For more than two decades a Belgian man named Rom Houben was misdiagnosed as being in a vegetative state, following a car accident. Then doctors discovered through a brain scan that he was conscious and possessed normal brain function.
At first it seemed the 46-year-old Belgian could communicate with tiny movements of his fingers as an aide guided his hand on a keyboard. But experts later discounted that. Doctors say Houben has awareness of self and his surroundings, but is unable to control any of his movements, even of his eyes, in order to communicate.
Now, research from Belgium and Britain suggests that patients like Houben who were misdiagnosed as vegetative or minimally conscious might someday, with new technologies, be able to communicate directly from the brain. The findings could change the diagnosis and treatment of seemingly unresponsive patients, of whom there are an estimated several hundred thousand in the United States and Europe alone.
In the study, 54 apparently unresponsive patients were placed in magnetic resonance imaging scanners, and told to visualize two scenes that activate separate parts of the brain: playing football or walking through the house.

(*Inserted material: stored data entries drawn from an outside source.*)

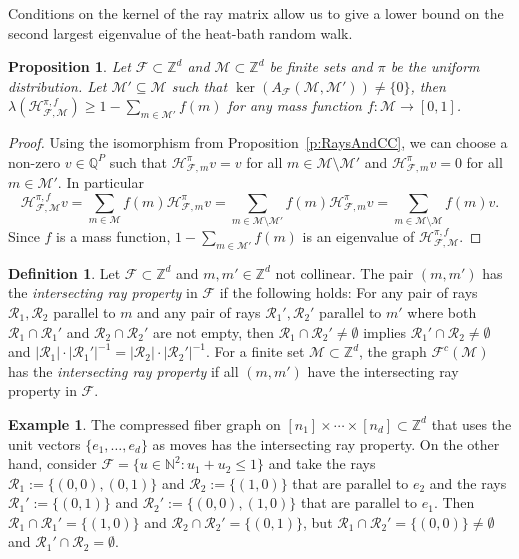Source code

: \documentclass[11pt]{amsart}
\newtheorem{prop}[thm]{Proposition}
\theoremstyle{definition}
\newtheorem{example}[thm]{Example}
\newtheorem{defn}[thm]{Definition}
\numberwithin{equation}{section}
\newcommand{\ring}[1]{\ensuremath{\mathbb{#1}}}
\renewcommand{\>}{\rangle}
\newcommand{\<}{\langle}
\newcommand{\0}{\mathbf{0}}
\newcommand{\1}{\mathbf{1}}
\newcommand{\2}{\mathbf{2}}
\newcommand\NN{\ring{N}}
\newcommand\QQ{\ring{Q}}
\newcommand\ZZ{\ring{Z}}
\newcommand\cF{{\mathcal F}}
\newcommand\cM{{\mathcal M}}
\newcommand\cR{{\mathcal R}}
\newcommand{\rayMat}[3]{A_{#1}(#2,#3)}
\newcommand{\heatbath}[4]{\mathcal{H}^{#1,#2}_{#3,#4}}
\newcommand{\heatbathmove}[3]{\mathcal{H}^{#1}_{#2,#3}}
\begin{document}
Conditions on the kernel of the ray matrix allow us to give a lower bound on the 
second largest eigenvalue of the heat-bath random walk.

\begin{prop}\label{p:KernelRayMat}
Let $\cF\subset\ZZ^d$ and $\cM\subset\ZZ^d$ be finite sets and
$\pi$ be the uniform distribution.  Let
$\cM'\subseteq\cM$ such that $\ker(\rayMat{\cF}{\cM}{\cM'})\neq\{0\}$, then $\lambda(\heatbath{\pi}{f}{\cF}{\cM})\ge
1-\sum_{m\in\cM'}f(m)$ for any mass function $f:\cM\to[0,1]$.
\end{prop}
\begin{proof}
Using the isomorphism from Proposition~\ref{p:RaysAndCC}, we can
choose a non-zero $v\in\QQ^P$ such that
$\heatbathmove{\pi}{\cF}{m}v=v$ for all $m\in\cM\setminus\cM'$ and
$\heatbathmove{\pi}{\cF}{m}v=0$ for all $m\in\cM'$. In particular
\begin{equation*}
\heatbath{\pi}{f}{\cF}{\cM}v=\sum_{m\in\cM}f(m)\heatbathmove{\pi}{\cF}{m}v=
\sum_{m\in\cM\setminus\cM'}f(m)\heatbathmove{\pi}{\cF}{m}v=\sum_{m\in\cM\setminus\cM}f(m)v.
\end{equation*}
Since $f$ is a mass function, $1-\sum_{m\in\cM'}f(m)$ is an
eigenvalue of $\heatbath{\pi}{f}{\cF}{\cM}$.
\end{proof}

\begin{defn}\label{d:IntersectingRayProperty}
Let $\cF\subset\ZZ^d$ and $m,m'\in\ZZ^d$ not collinear. The pair
$(m,m')$ has the \emph{intersecting
ray property} in $\cF$ if the following holds:
For any pair of rays $\cR_1,\cR_2$ parallel to $m$ and any pair of rays
$\cR_1',\cR_2'$ parallel to $m'$ where both $\cR_1\cap\cR_1'$ and
$\cR_2\cap\cR_2'$ are not empty, then
$\cR_1\cap\cR_2'\neq\emptyset$ implies $\cR_1'\cap\cR_2\neq\emptyset$
and $|\cR_1|\cdot|\cR_1'|^{-1}=|\cR_2|\cdot|\cR_2'|^{-1}$. For a
finite set $\cM\subset\ZZ^d$, the graph $\cF^c(\cM)$ has the
\emph{intersecting ray property} if all $(m,m')$ have the intersecting
ray property in $\cF$.
\end{defn}

\begin{example}
The compressed fiber graph on
$[n_1]\times\cdots\times[n_d]\subset\ZZ^d$ that uses the unit vectors
$\{e_1,\dots,e_d\}$ as moves has the intersecting ray property. On the
other hand, consider $\cF=\{u\in\NN^2: u_1+u_2\le 1\}$ and take the
rays $\cR_1:=\{(0,0),(0,1)\}$ and $\cR_2:=\{(1,0)\}$ that
are parallel to $e_2$ and the rays $\cR_1':=\{(0,1)\}$ and
$\cR_2':=\{(0,0),(1,0)\}$ that are parallel to $e_1$. Then
$\cR_1\cap\cR_1'=\{(1,0)\}$ and $\cR_2\cap\cR_2'=\{(0,1)\}$, but
$\cR_1\cap\cR_2'=\{(0,0)\}\neq\emptyset$ and
$\cR_1'\cap\cR_2=\emptyset$.
\end{example}
\end{document}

In five of the 54, those scenes activated and lit up the same brain areas as in normal patients. One patient then went on to correctly answer five out of six yes-or-no questions about his own life -- by visualizing football to communicate 'Yes,' or walking through the house for 'No.'
"It opens a new era where we need to prepare for what we are going to do with this technology,” said Steven Laureys of the University of Liege in Belgium, one of the researchers. ‘We can ask big questions here. This will have major medical, ethical and legal impact.”

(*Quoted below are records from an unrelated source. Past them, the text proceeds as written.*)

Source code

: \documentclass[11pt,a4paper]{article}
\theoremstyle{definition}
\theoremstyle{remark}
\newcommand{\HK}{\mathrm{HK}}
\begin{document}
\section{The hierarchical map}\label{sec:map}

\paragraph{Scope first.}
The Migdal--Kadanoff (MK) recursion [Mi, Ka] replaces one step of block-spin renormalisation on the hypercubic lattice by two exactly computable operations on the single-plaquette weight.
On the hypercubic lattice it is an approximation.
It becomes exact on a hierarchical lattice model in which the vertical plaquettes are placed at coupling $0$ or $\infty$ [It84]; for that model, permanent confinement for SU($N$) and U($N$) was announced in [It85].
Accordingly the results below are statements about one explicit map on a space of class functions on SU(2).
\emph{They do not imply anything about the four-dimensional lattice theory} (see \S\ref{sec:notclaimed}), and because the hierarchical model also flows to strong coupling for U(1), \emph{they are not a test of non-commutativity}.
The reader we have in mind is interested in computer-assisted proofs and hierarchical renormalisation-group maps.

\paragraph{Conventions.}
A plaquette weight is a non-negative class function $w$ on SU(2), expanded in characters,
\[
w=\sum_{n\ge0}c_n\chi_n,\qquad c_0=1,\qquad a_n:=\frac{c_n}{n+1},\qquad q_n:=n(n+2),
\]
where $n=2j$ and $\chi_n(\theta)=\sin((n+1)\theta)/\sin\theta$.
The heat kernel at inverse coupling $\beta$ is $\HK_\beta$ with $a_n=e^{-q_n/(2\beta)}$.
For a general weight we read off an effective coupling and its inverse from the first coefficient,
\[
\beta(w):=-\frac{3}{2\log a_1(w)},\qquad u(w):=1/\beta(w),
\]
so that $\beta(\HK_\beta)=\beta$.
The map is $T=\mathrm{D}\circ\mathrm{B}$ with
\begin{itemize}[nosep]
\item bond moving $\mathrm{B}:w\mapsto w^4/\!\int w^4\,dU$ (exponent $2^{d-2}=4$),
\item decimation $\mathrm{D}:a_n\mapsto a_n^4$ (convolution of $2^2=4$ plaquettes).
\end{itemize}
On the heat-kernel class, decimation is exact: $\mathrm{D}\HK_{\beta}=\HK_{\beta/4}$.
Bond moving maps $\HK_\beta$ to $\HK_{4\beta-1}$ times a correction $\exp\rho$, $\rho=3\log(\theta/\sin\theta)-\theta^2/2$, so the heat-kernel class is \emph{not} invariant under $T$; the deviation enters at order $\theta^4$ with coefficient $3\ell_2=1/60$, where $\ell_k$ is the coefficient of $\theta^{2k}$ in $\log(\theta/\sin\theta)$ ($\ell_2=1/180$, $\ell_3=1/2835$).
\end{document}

Another leading researcher in the field, Dr. Nicholas Schiff of New York's Presbyterian Weill Cornell Medical Center, says the study will lead to better diagnostic tools, using brain scans to identify the minority of patients with the potential to communicate.

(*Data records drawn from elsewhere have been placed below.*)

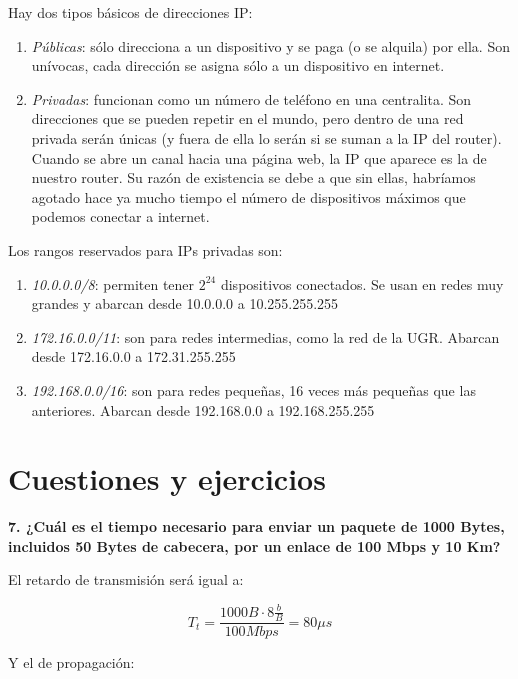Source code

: \documentclass[10pt,a4paper,spanish]{report}
\begin{document}
Hay dos tipos básicos de direcciones IP:
\begin{enumerate}[\color{tema1}{$\bigstar$}]
  \item \textit{\textcolor{tema1}{Públicas}}: sólo direcciona a un dispositivo y se paga (o se alquila) por ella. Son unívocas, cada dirección se asigna sólo a un dispositivo en internet.

  \item \textit{\textcolor{tema1}{Privadas}}: funcionan como un número de teléfono en una centralita. Son direcciones que se pueden repetir en el mundo, pero dentro de una red privada serán únicas (y fuera de ella lo serán si se suman a la IP del router). Cuando se abre un canal hacia una página web, la IP que aparece es la de nuestro router. Su razón de existencia se debe a que sin ellas, habríamos agotado hace ya mucho tiempo el número de dispositivos máximos que podemos conectar a internet.
\end{enumerate}

Los rangos reservados para IPs privadas son:
\begin{enumerate}[\color{tema1}{$\clubsuit$}]
  \item \textit{\textcolor{tema1}{10.0.0.0/8}}: permiten tener $2^{24}$ dispositivos conectados. Se usan en redes muy grandes y abarcan desde 10.0.0.0 a 10.255.255.255
  \item \textit{\textcolor{tema1}{172.16.0.0/11}}: son para redes intermedias, como la red de la UGR. Abarcan desde 172.16.0.0 a 172.31.255.255
  \item \textit{\textcolor{tema1}{192.168.0.0/16}}: son para redes pequeñas, 16 veces más pequeñas que las anteriores. Abarcan desde 192.168.0.0 a 192.168.255.255
\end{enumerate}

\section{\textcolor{tema1}Cuestiones y ejercicios}
\textbf{7. ¿Cuál es el tiempo necesario para enviar un paquete de 1000 Bytes, incluidos 50 Bytes de cabecera, por un enlace de 100 Mbps y 10 Km?}

El retardo de transmisión será igual a:

\begin{displaymath}
  T_t = \frac{1000 B \cdot 8 \frac{b}{B}}{100 Mbps} = 80 \mu s
\end{displaymath}

Y el de propagación:
\end{document}
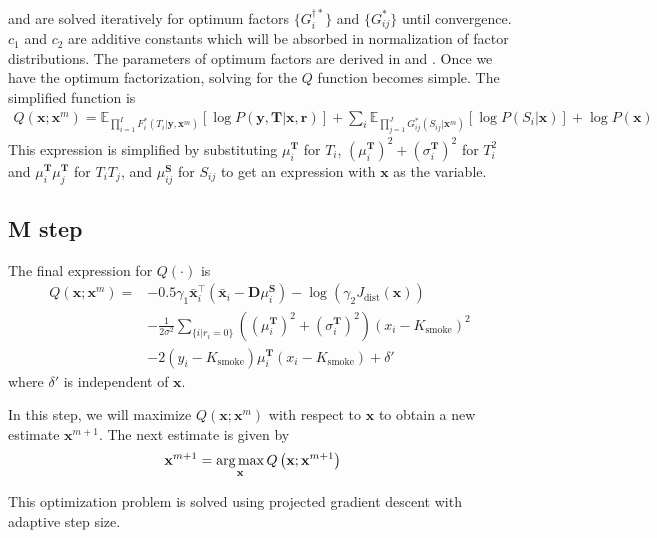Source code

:  and  are solved iteratively for optimum factors $ \lbrace G^{\dagger*}_i \rbrace $ and $ \lbrace G_{ij}^* \rbrace $ until convergence. $c_1$ and $c_2$ are additive constants which will be absorbed in normalization of factor distributions. The parameters of optimum factors are derived in  and .  Once we have the optimum factorization, solving for the $Q$ function becomes simple. The simplified function is
\begin{align}
Q(\mathbf{x}; \mathbf{x}^m) = \mathbb{E}_{ \prod_{i=1}^{I} F^*_i (T_i | \mathbf{y}, \mathbf{x}^m) } \left[ \log P \left( \mathbf{y}, \mathbf{T} | \mathbf{x}, \mathbf{r} \right) \right] + \sum_i \mathbb{E}_{ \prod_{j=1}^{J} G^*_{ij} \left( S_{ij} | \mathbf{x}^m \right) } \left[ \log P \left( S_i | \mathbf{x} \right) \right] + \log P \left( \mathbf{x} \right)
\end{align}
This expression is simplified by substituting $\mu^\mathbf{T}_i$ for $T_i$, $\left( \mu^\mathbf{T}_i \right)^2 + \left( \sigma^\mathbf{T}_i \right)^2$ for $T_i^2$ and $\mu^\mathbf{T}_i \mu^\mathbf{T}_j $ for $T_i T_j$, and $\mu^\mathbf{S}_{ij}$ for $S_{ij}$ to get an expression with $\mathbf{x}$ as the variable.


\subsection{M step}
The final expression for $Q \left( \cdot \right)$ is
\begin{equation}
\begin{split}
Q\left( \mathbf{x}; \mathbf{x}^m \right) =  &-0.5 \gamma_1 \mathbf{\bar{x}}^\intercal_i \left( \mathbf{\bar{x}}_i -  \mathbf{D} \mu^\mathbf{S}_i \right) - \log \left( \gamma_2 J_\text{dist}\left( \mathbf{x} \right) \right) \\
&- \frac{1}{2 \sigma^2} \sum_{\{i | r_i = 0 \}}  \left(
\left(\mu^\mathbf{T}_i\right)^2 + \left(\sigma^\mathbf{T}_i\right)^2\right) \left(x_i - K_\text{smoke}\right)^2 \\
&- 2 \left(y_i - K_\text{smoke}\right) \mu^\mathbf{T}_i \left(x_i - K_\text{smoke} \right) + \delta'
\end{split}
\end{equation}
where $\delta'$ is independent of $\mathbf{x}$.

In this step, we will maximize $Q(\mathbf{x}; \mathbf{x}^m)$ with respect to $\mathbf{x}$ to obtain a new estimate $\mathbf{x}^{m+1}$. The next estimate is given by
\begin{align}
    \mathbf{x}^{m+1} &= \operatorname*{arg\,max}_{\mathbf{x}} Q \left( \mathbf{x}; \mathbf{x}^{m+1} \right) \label{eqn:mStep}
\end{align}

This optimization problem is solved using projected gradient descent with adaptive step size.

“Whether they then could harness some sort of communication device and establish systematic communications, whether they could then initiate communication, these are all these unknowns,” he said. “But we've found when patients can do that, it makes a very big difference for them, and I think these are going to be very big health-care delivery issues." One major issue, he observes, will be the right of such patients to direct their own care. Some who exist in this “locked-in” state may ask to die.
The new findings do not apply to patients who are brain-dead, whose bodies are kept alive by machines. And Schiff notes that heart attack and stroke victims who suffered widespread brain-cell death from oxygen loss are unlikely to be found to be conscious. But the study offers hope to a minority of brain-injured patients who might one day, as imaging technology evolves, be able to communicate directly from their brains.